So the ICADD FIXED attributes do several things: establish the
mapping from the source tagset to the ICADD tags both one-to-one
and when they change based on the context; dictate the
generation of both fixed text and auto-numbering (in context as
well -- a list item in an ordered list may get different fixed
text than in an unordered list); turn off processing when necessary
(as in examples or mathematics) and generates notes to a Braille
transcription expert. The attributes are all prefixed
with SDA (for SGML Disabled Access), and have names such as
SDAFORM, SDARULE, SDAPREF, SDASUFF, SDATRANS.

| The ICADD tagset is described and "formalized" in an annex to ISO 12083.

T> Is this new?

No. This is all part of ISO 12083 and has been since it was published
last year. The ISO DTDs include all the SDA attributes as a model.

>Although work on the ICADD tagset predates widespread use of HTML,
>the two tagsets overlap significantly. Many elements have the same names;
>others, with different names, are nonetheless nearly identical in their
>intended functionality; only a handful have specific ICADD capability
>and don't exist in HTML.

D> I wonder about this: are ICADD documents relatively the same size and
D> scope as HTML documents? I see a BOOK element -- that leads me to think
D> that ICADD documents are often quite large, and not really suitable
D> in the same contexts as many HTML documents.

Dan is absolutely right. But I think there will be contexts in which
they are quite suitable. The highest level element in ICADD -- BOOK --
is often used as a substitute for CHAPTER, and most ICADD files are
about that length. I imagine people using this capability more or
less in the following way (as an example): A classful of students,
one or more of whom is blind, are told by a teacher to read chap 6, pages
77 to 86 for the next day. The available text has been prepared by a
Braille production company (such as American Printing House for the
Blind, or the Texas Dept of Education Braille Repository) and put
onto floppy disks.
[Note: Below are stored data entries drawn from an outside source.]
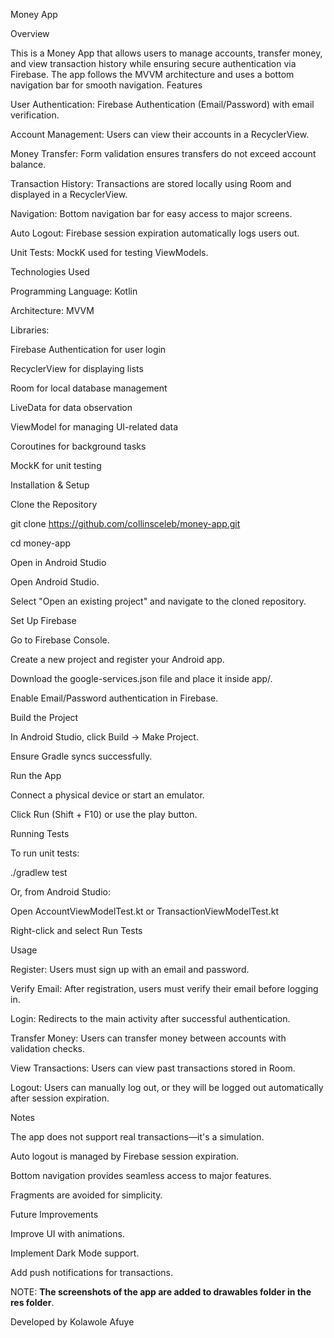 Money App

Overview

This is a Money App that allows users to manage accounts, transfer money, and view transaction history while ensuring secure authentication via Firebase. The app follows the MVVM architecture and uses a bottom navigation bar for smooth navigation.
Features

User Authentication: Firebase Authentication (Email/Password) with email verification.

Account Management: Users can view their accounts in a RecyclerView.

Money Transfer: Form validation ensures transfers do not exceed account balance.

Transaction History: Transactions are stored locally using Room and displayed in a RecyclerView.

Navigation: Bottom navigation bar for easy access to major screens.

Auto Logout: Firebase session expiration automatically logs users out.

Unit Tests: MockK used for testing ViewModels.

Technologies Used

Programming Language: Kotlin

Architecture: MVVM

Libraries:

Firebase Authentication for user login

RecyclerView for displaying lists

Room for local database management

LiveData for data observation

ViewModel for managing UI-related data

Coroutines for background tasks

MockK for unit testing

Installation & Setup

Clone the Repository

git clone https://github.com/collinsceleb/money-app.git

cd money-app


Open in Android Studio


Open Android Studio.

Select "Open an existing project" and navigate to the cloned repository.

Set Up Firebase


Go to Firebase Console.

Create a new project and register your Android app.

Download the google-services.json file and place it inside app/.

Enable Email/Password authentication in Firebase.

Build the Project


In Android Studio, click Build → Make Project.

Ensure Gradle syncs successfully.

Run the App


Connect a physical device or start an emulator.

Click Run (Shift + F10) or use the play button.

Running Tests

To run unit tests:

./gradlew test

Or, from Android Studio:

Open AccountViewModelTest.kt or TransactionViewModelTest.kt

Right-click and select Run Tests

Usage

Register: Users must sign up with an email and password.

Verify Email: After registration, users must verify their email before logging in.

Login: Redirects to the main activity after successful authentication.

Transfer Money: Users can transfer money between accounts with validation checks.

View Transactions: Users can view past transactions stored in Room.

Logout: Users can manually log out, or they will be logged out automatically after session expiration.

Notes

The app does not support real transactions—it's a simulation.

Auto logout is managed by Firebase session expiration.

Bottom navigation provides seamless access to major features.

Fragments are avoided for simplicity.

Future Improvements

Improve UI with animations.

Implement Dark Mode support.

Add push notifications for transactions.

NOTE: **The screenshots of the app are added to drawables folder in the res folder**.

Developed by Kolawole Afuye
The blind student is able to use a freely
available HTML browser to read the text.

Certainly there are many contexts in which the size of an ICADD
document means it's more useful to use a browser that builds an
automatic table of contents from hierarchical markup, for example.

| This is my idea, in two parts:
| 
| 1) If we extend HTML ever-so-slightly with a tiny handful of new
| elements (AU, BOX, IPP, LHEAD, etc) , and encourage browser
| builders to alias certain ICADD elements to existing HTML elements
| (ANCHOR to A, PARA to P, etc), then we overnight make every
| Web browser into an ICADD browser. Blind people with software

T> Not overnight; the developers will need at least a week.  I like
T> the idea of aliasing; that suggests that browsers can still get
T> by without interpreting HTML as SGML.

In a sense what I'm hoping is that browser creators will do the
aliasing and it'll be invisible to HTML document writers. I only
half agree with Dan when he says:

D> But let's not try to shoehorn everything into HTML. If HTML and ICADD
D> are isomorphic except for some minor details (e.g. LHEAD), let's fix
D> that. But I see no reason to make all the ICADD tag names part of
D> HTML.

They are isomorphic except for some minor details. I think if we
can simply add the new handful of elements, and *NOT* add the 
isomorphic names to HTML but rather simply instruct browser creators
to build the aliases if they want to support ICADD, it'll make HTML
a little simpler, but accomplish the same purposes.

D> From an architectural point of view, it makes more sense to me to just
D> define a new content type: text/icadd, and enhance browsers to support
D> that type. One handy way to implement this is to parse the ICADD
D> document, translate it to HTML internally, and render the HTML.

I don't see the difference really. ICADD files would, presumably
have a different suffix, but for browser creators it'd be much
the same. I'm happy either way. Since there are so few additional
elements, it seemed to me more "harmonized" to make the minor
enhancements to HTML. Whichever.

| (I'll talk about tables separately, in a later posting, if people agree
| that this is all worthwhile activity. In one sentence: I've convinced
| the ICADD people to change the table element names where they
| match to HTML names -- ROW to TR, STUBCELL to TH, CELL 
| to TD. When we work on HTML 3.0, I'll propose the ICADD table
| model with two or three levels of implementation, level 0 being
| roughly the HTMLplus tables of old with optional COLDEF elements
| to hold more formatting when needed, level 2 being full Braille- and
| voice-enabled tables.)

T> Please.  This is worthwhile and tables are needed.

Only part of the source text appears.